[[ Given records open ]]

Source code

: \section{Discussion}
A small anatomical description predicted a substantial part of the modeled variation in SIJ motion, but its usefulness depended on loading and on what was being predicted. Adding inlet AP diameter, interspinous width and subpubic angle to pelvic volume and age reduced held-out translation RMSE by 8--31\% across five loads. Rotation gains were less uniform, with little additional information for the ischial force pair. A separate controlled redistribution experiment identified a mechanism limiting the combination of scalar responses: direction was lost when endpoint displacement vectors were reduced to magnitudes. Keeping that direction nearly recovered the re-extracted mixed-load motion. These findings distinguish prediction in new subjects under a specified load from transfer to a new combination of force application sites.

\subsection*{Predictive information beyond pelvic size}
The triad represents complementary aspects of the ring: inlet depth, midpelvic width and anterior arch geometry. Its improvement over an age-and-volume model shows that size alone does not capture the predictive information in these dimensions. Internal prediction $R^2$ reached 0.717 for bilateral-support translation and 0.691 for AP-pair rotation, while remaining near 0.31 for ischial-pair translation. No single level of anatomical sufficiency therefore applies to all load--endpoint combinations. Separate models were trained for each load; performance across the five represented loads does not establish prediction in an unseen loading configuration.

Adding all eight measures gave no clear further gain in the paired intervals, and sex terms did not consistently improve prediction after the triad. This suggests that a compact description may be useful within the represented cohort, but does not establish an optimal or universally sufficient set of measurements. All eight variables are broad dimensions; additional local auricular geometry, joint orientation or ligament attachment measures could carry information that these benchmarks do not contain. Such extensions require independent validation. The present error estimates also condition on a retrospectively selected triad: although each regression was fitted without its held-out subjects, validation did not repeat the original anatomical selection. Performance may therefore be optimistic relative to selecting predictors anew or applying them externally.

[[ Given records closed ]]

◆ **What needs to be done**
The entries above hold a line with "information beyond pelvic" and a later line with "The triad represents". Write out exactly those lines and all lines between, nothing more.

◆ **Written response**
\subsection*{Predictive information beyond pelvic size}
The triad represents complementary aspects of the ring: inlet depth, midpelvic width and anterior arch geometry. Its improvement over an age-and-volume model shows that size alone does not capture the predictive information in these dimensions. Internal prediction $R^2$ reached 0.717 for bilateral-support translation and 0.691 for AP-pair rotation, while remaining near 0.31 for ischial-pair translation. No single level of anatomical sufficiency therefore applies to all load--endpoint combinations. Separate models were trained for each load; performance across the five represented loads does not establish prediction in an unseen loading configuration.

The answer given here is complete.